[Collected data]
○ ○ ○ ○ ○ ○ ○
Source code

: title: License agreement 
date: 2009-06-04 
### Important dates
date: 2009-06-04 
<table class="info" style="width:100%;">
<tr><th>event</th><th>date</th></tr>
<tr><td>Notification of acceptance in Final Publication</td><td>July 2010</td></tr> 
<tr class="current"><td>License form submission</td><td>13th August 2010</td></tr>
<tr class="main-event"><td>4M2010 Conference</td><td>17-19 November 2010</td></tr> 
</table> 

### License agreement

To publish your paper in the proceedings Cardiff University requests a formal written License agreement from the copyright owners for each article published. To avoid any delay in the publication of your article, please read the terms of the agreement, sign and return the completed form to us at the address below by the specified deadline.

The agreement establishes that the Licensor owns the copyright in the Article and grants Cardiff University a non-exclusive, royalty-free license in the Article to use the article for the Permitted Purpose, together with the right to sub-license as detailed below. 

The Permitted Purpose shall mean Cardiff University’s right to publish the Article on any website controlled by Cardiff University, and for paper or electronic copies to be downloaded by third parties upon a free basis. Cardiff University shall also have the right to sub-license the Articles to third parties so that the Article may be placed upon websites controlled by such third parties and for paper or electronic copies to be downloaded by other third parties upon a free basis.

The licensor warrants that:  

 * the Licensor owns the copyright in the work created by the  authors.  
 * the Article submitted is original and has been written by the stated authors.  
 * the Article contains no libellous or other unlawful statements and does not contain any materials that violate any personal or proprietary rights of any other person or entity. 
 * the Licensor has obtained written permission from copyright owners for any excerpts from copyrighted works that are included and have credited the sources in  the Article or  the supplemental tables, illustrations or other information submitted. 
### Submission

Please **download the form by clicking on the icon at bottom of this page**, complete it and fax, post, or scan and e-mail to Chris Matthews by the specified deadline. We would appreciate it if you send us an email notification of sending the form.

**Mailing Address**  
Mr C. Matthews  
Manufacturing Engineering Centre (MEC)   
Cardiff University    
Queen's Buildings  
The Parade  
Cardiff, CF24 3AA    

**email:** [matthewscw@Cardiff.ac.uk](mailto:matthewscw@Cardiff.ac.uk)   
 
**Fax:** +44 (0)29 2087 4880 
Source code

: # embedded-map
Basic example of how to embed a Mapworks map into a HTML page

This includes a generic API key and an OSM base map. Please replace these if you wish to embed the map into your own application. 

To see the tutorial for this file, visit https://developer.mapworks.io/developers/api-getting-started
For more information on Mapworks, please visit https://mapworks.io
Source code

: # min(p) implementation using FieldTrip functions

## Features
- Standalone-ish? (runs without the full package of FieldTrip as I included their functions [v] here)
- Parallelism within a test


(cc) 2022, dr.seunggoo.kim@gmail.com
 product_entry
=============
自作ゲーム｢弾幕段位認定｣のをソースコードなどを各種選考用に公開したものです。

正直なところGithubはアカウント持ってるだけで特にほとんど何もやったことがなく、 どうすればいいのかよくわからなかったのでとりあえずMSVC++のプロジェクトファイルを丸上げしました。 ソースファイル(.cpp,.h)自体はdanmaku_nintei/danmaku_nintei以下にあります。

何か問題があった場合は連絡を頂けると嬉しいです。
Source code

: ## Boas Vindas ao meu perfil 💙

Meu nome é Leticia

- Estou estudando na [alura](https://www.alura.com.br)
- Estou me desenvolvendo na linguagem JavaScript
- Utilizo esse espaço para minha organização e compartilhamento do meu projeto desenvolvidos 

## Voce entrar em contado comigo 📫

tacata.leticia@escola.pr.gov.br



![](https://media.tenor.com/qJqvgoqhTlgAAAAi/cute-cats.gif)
○ ○ ○ ○ ○ ○ ○
Looking at the records above, return exactly the lines from the line with "The Permitted Purpose shall" to the line with "in the work", both ends included.

Problem solution —
The Permitted Purpose shall mean Cardiff University’s right to publish the Article on any website controlled by Cardiff University, and for paper or electronic copies to be downloaded by third parties upon a free basis. Cardiff University shall also have the right to sub-license the Articles to third parties so that the Article may be placed upon websites controlled by such third parties and for paper or electronic copies to be downloaded by other third parties upon a free basis.

The licensor warrants that:  

 * the Licensor owns the copyright in the work created by the  authors.  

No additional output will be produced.